About this task: The required answer is each line in the entries below where "documentclass" occurs.

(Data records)
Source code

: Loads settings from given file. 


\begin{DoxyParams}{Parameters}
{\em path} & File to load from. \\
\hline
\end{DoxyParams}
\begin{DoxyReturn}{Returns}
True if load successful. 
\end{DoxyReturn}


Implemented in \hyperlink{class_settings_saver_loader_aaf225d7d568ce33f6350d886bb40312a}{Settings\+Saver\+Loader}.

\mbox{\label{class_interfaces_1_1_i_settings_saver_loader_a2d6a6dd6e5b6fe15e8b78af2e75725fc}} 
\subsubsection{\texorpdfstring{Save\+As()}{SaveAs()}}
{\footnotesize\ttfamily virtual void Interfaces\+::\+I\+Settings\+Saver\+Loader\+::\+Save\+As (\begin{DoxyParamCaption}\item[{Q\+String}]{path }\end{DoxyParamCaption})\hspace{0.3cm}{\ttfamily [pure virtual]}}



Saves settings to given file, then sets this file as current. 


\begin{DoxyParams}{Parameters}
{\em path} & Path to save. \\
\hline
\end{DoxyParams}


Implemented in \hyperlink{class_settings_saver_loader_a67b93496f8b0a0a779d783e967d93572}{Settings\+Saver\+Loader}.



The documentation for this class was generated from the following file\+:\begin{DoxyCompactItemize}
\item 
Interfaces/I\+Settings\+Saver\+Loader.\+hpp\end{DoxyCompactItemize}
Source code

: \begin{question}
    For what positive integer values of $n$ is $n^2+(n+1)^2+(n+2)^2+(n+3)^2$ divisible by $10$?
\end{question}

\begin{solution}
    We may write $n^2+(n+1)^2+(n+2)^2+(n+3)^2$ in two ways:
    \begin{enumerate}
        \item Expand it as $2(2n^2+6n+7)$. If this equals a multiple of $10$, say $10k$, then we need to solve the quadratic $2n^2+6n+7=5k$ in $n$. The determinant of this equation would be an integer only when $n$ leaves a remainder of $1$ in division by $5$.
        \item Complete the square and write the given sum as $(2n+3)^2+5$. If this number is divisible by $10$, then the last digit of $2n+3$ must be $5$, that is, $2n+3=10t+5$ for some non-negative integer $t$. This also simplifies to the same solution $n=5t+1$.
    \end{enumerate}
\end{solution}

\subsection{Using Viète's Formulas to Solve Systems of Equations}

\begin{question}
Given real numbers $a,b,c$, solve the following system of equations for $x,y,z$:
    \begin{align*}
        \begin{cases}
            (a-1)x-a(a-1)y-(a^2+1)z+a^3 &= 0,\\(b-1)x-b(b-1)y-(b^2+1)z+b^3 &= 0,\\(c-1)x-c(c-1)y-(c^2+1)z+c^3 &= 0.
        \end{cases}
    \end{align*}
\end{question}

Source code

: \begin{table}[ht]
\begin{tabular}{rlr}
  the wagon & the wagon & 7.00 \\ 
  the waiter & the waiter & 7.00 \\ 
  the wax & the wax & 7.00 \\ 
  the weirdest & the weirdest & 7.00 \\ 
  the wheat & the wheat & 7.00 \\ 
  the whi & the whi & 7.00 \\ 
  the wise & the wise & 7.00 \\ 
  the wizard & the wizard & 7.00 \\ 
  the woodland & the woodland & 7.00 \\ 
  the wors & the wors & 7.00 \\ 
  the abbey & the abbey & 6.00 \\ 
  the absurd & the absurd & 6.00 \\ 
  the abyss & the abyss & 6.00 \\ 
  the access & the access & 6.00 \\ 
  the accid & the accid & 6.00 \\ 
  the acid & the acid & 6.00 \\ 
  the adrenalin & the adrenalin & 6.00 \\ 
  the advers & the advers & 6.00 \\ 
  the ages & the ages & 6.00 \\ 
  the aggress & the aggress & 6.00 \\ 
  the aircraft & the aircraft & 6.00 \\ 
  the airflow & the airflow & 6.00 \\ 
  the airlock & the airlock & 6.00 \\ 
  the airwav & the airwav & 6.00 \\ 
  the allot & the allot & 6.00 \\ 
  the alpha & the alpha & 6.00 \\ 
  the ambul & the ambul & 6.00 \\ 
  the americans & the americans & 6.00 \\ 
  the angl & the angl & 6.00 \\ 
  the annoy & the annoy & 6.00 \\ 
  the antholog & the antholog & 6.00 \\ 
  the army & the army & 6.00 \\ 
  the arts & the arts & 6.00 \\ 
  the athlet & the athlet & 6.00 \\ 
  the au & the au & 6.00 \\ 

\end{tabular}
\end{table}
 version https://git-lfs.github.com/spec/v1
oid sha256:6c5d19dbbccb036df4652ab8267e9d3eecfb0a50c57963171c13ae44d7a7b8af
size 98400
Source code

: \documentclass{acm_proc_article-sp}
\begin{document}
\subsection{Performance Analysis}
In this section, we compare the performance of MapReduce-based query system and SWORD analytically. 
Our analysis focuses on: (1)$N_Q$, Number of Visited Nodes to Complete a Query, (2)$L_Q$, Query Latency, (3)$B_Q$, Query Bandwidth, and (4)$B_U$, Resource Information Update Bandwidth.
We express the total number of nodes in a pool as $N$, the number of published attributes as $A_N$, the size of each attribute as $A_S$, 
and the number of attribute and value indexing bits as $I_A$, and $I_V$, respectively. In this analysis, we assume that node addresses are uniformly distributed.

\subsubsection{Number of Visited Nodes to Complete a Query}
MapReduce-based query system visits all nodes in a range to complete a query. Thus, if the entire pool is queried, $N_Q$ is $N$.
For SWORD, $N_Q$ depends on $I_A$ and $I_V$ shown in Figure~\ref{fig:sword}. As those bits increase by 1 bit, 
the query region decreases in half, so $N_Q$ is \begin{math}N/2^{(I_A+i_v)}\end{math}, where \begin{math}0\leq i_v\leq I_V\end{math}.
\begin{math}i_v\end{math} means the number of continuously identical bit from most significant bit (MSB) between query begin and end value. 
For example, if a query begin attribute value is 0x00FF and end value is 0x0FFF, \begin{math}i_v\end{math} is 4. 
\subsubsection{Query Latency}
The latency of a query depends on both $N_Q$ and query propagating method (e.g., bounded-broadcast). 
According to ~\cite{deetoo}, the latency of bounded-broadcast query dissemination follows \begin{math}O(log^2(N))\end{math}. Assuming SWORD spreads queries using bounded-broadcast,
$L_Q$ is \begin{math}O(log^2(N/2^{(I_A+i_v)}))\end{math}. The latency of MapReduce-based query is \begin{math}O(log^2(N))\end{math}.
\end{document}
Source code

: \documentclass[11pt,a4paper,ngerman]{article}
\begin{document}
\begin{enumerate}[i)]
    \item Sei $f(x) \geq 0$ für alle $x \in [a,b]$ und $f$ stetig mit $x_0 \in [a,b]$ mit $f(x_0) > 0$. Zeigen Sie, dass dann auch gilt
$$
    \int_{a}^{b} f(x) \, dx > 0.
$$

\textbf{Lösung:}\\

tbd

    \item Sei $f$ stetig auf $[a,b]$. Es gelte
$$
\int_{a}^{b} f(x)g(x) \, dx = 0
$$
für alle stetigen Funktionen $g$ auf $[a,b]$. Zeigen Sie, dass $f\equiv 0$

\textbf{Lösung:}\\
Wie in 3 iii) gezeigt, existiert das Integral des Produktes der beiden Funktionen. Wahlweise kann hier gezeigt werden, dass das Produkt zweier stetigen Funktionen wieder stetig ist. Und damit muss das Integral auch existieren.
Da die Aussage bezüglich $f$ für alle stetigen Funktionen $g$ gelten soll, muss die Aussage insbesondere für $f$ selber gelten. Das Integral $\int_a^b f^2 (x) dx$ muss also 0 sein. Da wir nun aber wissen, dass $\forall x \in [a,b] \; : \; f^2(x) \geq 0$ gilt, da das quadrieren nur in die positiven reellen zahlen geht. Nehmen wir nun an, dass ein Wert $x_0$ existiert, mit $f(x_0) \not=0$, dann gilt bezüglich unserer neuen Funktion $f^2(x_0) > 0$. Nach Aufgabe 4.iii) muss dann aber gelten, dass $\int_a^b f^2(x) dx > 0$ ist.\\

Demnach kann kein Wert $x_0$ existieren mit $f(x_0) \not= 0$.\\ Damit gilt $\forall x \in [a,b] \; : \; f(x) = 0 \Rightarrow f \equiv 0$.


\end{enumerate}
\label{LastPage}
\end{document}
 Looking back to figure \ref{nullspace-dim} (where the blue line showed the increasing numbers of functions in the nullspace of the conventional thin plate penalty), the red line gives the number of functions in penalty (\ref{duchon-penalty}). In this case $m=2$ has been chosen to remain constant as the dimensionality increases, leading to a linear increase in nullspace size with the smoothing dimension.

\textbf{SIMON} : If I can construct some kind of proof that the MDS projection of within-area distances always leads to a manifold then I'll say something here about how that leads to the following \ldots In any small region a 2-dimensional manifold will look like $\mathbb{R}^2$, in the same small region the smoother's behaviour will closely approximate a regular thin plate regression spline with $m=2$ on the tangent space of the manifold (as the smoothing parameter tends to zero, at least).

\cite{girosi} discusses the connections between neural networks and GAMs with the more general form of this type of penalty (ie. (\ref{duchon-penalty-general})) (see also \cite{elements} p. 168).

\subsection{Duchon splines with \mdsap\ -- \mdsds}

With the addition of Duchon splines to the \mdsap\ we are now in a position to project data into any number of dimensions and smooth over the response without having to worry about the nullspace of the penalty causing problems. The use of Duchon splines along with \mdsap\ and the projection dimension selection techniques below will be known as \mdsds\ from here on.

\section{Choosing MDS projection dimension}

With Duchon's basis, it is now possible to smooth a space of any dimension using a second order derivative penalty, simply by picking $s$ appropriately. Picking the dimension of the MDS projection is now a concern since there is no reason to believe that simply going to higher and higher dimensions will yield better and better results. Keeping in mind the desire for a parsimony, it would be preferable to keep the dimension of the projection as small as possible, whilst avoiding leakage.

Task answer:
: \documentclass{acm_proc_article-sp}
: \documentclass[11pt,a4paper,ngerman]{article}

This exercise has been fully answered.